===== Records provided =====

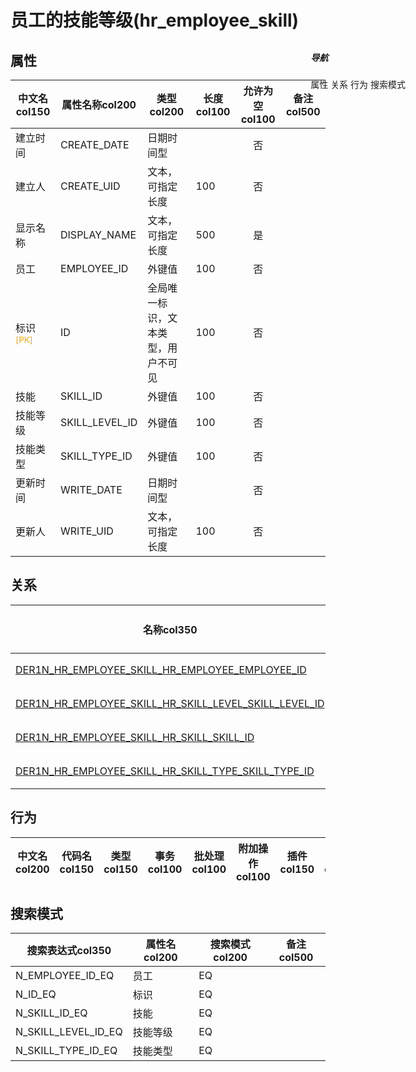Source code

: # 员工的技能等级(hr_employee_skill)  <!-- {docsify-ignore-all} -->


## 属性
|    中文名col150 | 属性名称col200           | 类型col200     | 长度col100    |允许为空col100    |  备注col500  |
| --------   |------------| -----  | -----  | :----: | -------- |
|建立时间|CREATE_DATE|日期时间型||否||
|建立人|CREATE_UID|文本，可指定长度|100|否||
|显示名称|DISPLAY_NAME|文本，可指定长度|500|是||
|员工|EMPLOYEE_ID|外键值|100|否||
|标识<sup class="footnote-symbol"><font color=orange>[PK]</font></sup>|ID|全局唯一标识，文本类型，用户不可见|100|否||
|技能|SKILL_ID|外键值|100|否||
|技能等级|SKILL_LEVEL_ID|外键值|100|否||
|技能类型|SKILL_TYPE_ID|外键值|100|否||
|更新时间|WRITE_DATE|日期时间型||否||
|更新人|WRITE_UID|文本，可指定长度|100|否||


## 关系

<el-row>
<el-tabs v-model="show_der">
<el-tab-pane label="从关系" name="minor">

|  名称col350   | 主实体col200   | 关系类型col200   |    备注col500  |
| -------- |---------- |-----------|----- |
|[DER1N_HR_EMPLOYEE_SKILL_HR_EMPLOYEE_EMPLOYEE_ID](der/DER1N_HR_EMPLOYEE_SKILL_HR_EMPLOYEE_EMPLOYEE_ID)|[员工(HR_EMPLOYEE)](module/hr/hr_employee)|1:N关系||
|[DER1N_HR_EMPLOYEE_SKILL_HR_SKILL_LEVEL_SKILL_LEVEL_ID](der/DER1N_HR_EMPLOYEE_SKILL_HR_SKILL_LEVEL_SKILL_LEVEL_ID)|[技能等级(HR_SKILL_LEVEL)](module/hr/hr_skill_level)|1:N关系||
|[DER1N_HR_EMPLOYEE_SKILL_HR_SKILL_SKILL_ID](der/DER1N_HR_EMPLOYEE_SKILL_HR_SKILL_SKILL_ID)|[技能(HR_SKILL)](module/hr/hr_skill)|1:N关系||
|[DER1N_HR_EMPLOYEE_SKILL_HR_SKILL_TYPE_SKILL_TYPE_ID](der/DER1N_HR_EMPLOYEE_SKILL_HR_SKILL_TYPE_SKILL_TYPE_ID)|[技能类型(HR_SKILL_TYPE)](module/hr/hr_skill_type)|1:N关系||

</el-tab-pane>
</el-tabs>
</el-row>

## 行为
| 中文名col200    | 代码名col150    | 类型col150    | 事务col100   | 批处理col100   | 附加操作col100  | 插件col150    |  备注col300  |
| -------- |---------- |----------- |:----:|:----:|---------| ----- | ----- |

## 搜索模式
|   搜索表达式col350   |    属性名col200    |    搜索模式col200        |备注col500  |
| -------- |------------|------------|------|
|N_EMPLOYEE_ID_EQ|员工|EQ||
|N_ID_EQ|标识|EQ||
|N_SKILL_ID_EQ|技能|EQ||
|N_SKILL_LEVEL_ID_EQ|技能等级|EQ||
|N_SKILL_TYPE_ID_EQ|技能类型|EQ||

<div style="display: block; overflow: hidden; position: fixed; top: 140px; right: 100px;">

##### 导航
<el-anchor >
<el-anchor-link :href="`#/module/hr/hr_employee_skill?id=属性`">
  属性
</el-anchor-link>
<el-anchor-link :href="`#/module/hr/hr_employee_skill?id=关系`">
  关系
</el-anchor-link>
<el-anchor-link :href="`#/module/hr/hr_employee_skill?id=行为`">
  行为
</el-anchor-link>
<el-anchor-link :href="`#/module/hr/hr_employee_skill?id=搜索模式`">
  搜索模式
</el-anchor-link>
</el-anchor>
</div>

<script>
 const { createApp } = Vue
  createApp({
    data() {
      return {
show_der:'minor',


      }
    },
    methods: {
    }
  }).use(ElementPlus).mount('#app')
</script>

=====

• _Task objective_: Retype the full listing above precisely. Exclude each picture you find in it.

• _Result of this exercise_:
Source code

: # 员工的技能等级(hr_employee_skill)  <!-- {docsify-ignore-all} -->


## 属性
|    中文名col150 | 属性名称col200           | 类型col200     | 长度col100    |允许为空col100    |  备注col500  |
| --------   |------------| -----  | -----  | :----: | -------- |
|建立时间|CREATE_DATE|日期时间型||否||
|建立人|CREATE_UID|文本，可指定长度|100|否||
|显示名称|DISPLAY_NAME|文本，可指定长度|500|是||
|员工|EMPLOYEE_ID|外键值|100|否||
|标识<sup class="footnote-symbol"><font color=orange>[PK]</font></sup>|ID|全局唯一标识，文本类型，用户不可见|100|否||
|技能|SKILL_ID|外键值|100|否||
|技能等级|SKILL_LEVEL_ID|外键值|100|否||
|技能类型|SKILL_TYPE_ID|外键值|100|否||
|更新时间|WRITE_DATE|日期时间型||否||
|更新人|WRITE_UID|文本，可指定长度|100|否||


## 关系

<el-row>
<el-tabs v-model="show_der">
<el-tab-pane label="从关系" name="minor">

|  名称col350   | 主实体col200   | 关系类型col200   |    备注col500  |
| -------- |---------- |-----------|----- |
|[DER1N_HR_EMPLOYEE_SKILL_HR_EMPLOYEE_EMPLOYEE_ID](der/DER1N_HR_EMPLOYEE_SKILL_HR_EMPLOYEE_EMPLOYEE_ID)|[员工(HR_EMPLOYEE)](module/hr/hr_employee)|1:N关系||
|[DER1N_HR_EMPLOYEE_SKILL_HR_SKILL_LEVEL_SKILL_LEVEL_ID](der/DER1N_HR_EMPLOYEE_SKILL_HR_SKILL_LEVEL_SKILL_LEVEL_ID)|[技能等级(HR_SKILL_LEVEL)](module/hr/hr_skill_level)|1:N关系||
|[DER1N_HR_EMPLOYEE_SKILL_HR_SKILL_SKILL_ID](der/DER1N_HR_EMPLOYEE_SKILL_HR_SKILL_SKILL_ID)|[技能(HR_SKILL)](module/hr/hr_skill)|1:N关系||
|[DER1N_HR_EMPLOYEE_SKILL_HR_SKILL_TYPE_SKILL_TYPE_ID](der/DER1N_HR_EMPLOYEE_SKILL_HR_SKILL_TYPE_SKILL_TYPE_ID)|[技能类型(HR_SKILL_TYPE)](module/hr/hr_skill_type)|1:N关系||

</el-tab-pane>
</el-tabs>
</el-row>

## 行为
| 中文名col200    | 代码名col150    | 类型col150    | 事务col100   | 批处理col100   | 附加操作col100  | 插件col150    |  备注col300  |
| -------- |---------- |----------- |:----:|:----:|---------| ----- | ----- |

## 搜索模式
|   搜索表达式col350   |    属性名col200    |    搜索模式col200        |备注col500  |
| -------- |------------|------------|------|
|N_EMPLOYEE_ID_EQ|员工|EQ||
|N_ID_EQ|标识|EQ||
|N_SKILL_ID_EQ|技能|EQ||
|N_SKILL_LEVEL_ID_EQ|技能等级|EQ||
|N_SKILL_TYPE_ID_EQ|技能类型|EQ||

<div style="display: block; overflow: hidden; position: fixed; top: 140px; right: 100px;">

##### 导航
<el-anchor >
<el-anchor-link :href="`#/module/hr/hr_employee_skill?id=属性`">
  属性
</el-anchor-link>
<el-anchor-link :href="`#/module/hr/hr_employee_skill?id=关系`">
  关系
</el-anchor-link>
<el-anchor-link :href="`#/module/hr/hr_employee_skill?id=行为`">
  行为
</el-anchor-link>
<el-anchor-link :href="`#/module/hr/hr_employee_skill?id=搜索模式`">
  搜索模式
</el-anchor-link>
</el-anchor>
</div>

<script>
 const { createApp } = Vue
  createApp({
    data() {
      return {
show_der:'minor',


      }
    },
    methods: {
    }
  }).use(ElementPlus).mount('#app')
</script>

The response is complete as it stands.